基于列线图模型对视网膜母细胞瘤预后的临床预测

Clinical Prediction of Prognosis of Retinoblastoma Based on Nomogram

  • 摘要:
    目的 探讨影响视网膜母细胞瘤(RB)患者预后的相关独立危险因素,并构建列线图预测RB患者预后。
    方法 从美国监测、流行病学和结果数据库SEER数据库中收集了759例RB患者的数据,患者按照7:3比例随机分配到训练集和验证集。通过单变量、多变量Cox比例风险回归分析确定独立的预后因素,基于此构建列线图并对该模型进行预测效能评价。
    结果 与总生存期有关的独立风险因素为T分期和SEER分期。SEER训练集的C指数为0.765(95%CI: 0.744~0.786),绘制校正曲线重合较好,表明了其具有良好的一致性。ROC曲线显示,列线图可以准确预测RB患者3年(AUC=0.743)、5年(AUC=0.734)和10年(AUC=0.720)生存率。
    结论 T分期和SEER分期为RB患者预后相关的独立危险因素,列线图能准确预测患者3、5、10年总生存率。

     

    Abstract:
    Objective To investigate the independent risk factors affecting prognosis of patients with retinoblastoma (RB) and construct a nomogram to predict prognosis of patients with RB.
    Methods Data of 759 RB patients were collected from the SEER database. Patients were randomly assigned to the training group and validation group in a 7:3 ratio. Univariate and multivariate Cox proportional hazard regression analyses were used to determine the independent prognostic factors, based on which a nomogram was constructed.
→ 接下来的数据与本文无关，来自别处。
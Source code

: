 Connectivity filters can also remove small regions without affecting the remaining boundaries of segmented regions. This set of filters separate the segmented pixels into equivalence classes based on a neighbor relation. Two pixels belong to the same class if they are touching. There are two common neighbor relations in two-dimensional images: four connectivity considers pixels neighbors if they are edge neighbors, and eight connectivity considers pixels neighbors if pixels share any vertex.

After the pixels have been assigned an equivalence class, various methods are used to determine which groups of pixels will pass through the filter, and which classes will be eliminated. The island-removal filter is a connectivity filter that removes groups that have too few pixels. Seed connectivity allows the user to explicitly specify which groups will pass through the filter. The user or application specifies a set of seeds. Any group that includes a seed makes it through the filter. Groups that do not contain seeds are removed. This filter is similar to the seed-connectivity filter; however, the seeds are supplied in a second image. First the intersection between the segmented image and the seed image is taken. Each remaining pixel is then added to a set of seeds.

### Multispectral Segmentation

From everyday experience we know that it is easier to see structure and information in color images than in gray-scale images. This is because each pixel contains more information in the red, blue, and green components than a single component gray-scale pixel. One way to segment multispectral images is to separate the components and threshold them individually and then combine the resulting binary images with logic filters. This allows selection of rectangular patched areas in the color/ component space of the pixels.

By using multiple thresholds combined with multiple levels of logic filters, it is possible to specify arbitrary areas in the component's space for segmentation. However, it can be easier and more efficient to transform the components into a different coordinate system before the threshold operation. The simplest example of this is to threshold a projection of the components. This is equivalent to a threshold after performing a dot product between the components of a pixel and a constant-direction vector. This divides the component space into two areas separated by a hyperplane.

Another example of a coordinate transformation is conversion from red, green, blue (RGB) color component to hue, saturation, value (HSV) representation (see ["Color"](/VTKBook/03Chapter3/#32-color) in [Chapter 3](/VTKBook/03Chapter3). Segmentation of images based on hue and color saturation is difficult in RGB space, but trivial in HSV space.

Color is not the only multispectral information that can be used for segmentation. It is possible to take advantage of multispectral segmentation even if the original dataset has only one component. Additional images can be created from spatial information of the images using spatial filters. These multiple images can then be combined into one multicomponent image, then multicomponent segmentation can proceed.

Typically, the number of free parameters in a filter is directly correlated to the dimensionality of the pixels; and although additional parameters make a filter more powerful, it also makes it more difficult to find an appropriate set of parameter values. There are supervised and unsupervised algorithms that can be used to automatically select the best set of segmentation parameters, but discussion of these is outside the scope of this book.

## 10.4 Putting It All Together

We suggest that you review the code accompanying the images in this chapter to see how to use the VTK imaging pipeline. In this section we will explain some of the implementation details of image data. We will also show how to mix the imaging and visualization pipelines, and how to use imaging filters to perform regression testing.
C index, calibration curve, and ROC curve were used to evaluate the predictive efficiency and calibration degree of the nomogram.
    Results Multivariate analysis identified independent risk factors associated with overall survival, namely, T stage and SEER stage. The C-index of SEER training set was 0.765 (95%CI: 0.744-0.786), the calibration curve was drawn, and the observed and predicted values overlapped well, indicating good consistency. The ROC curve showed that the nomogram could accurately predict three-year (AUC=0.743), five-year (AUC=0.734) and 10-year (AUC=0.720) survival rates of RB patients.
    Conclusion T stage and SEER stage are independent risk factors related to prognosis of RB patients, and the nomogram can accurately predict the three-year, five-year, and 10-year overall survival rates of patients.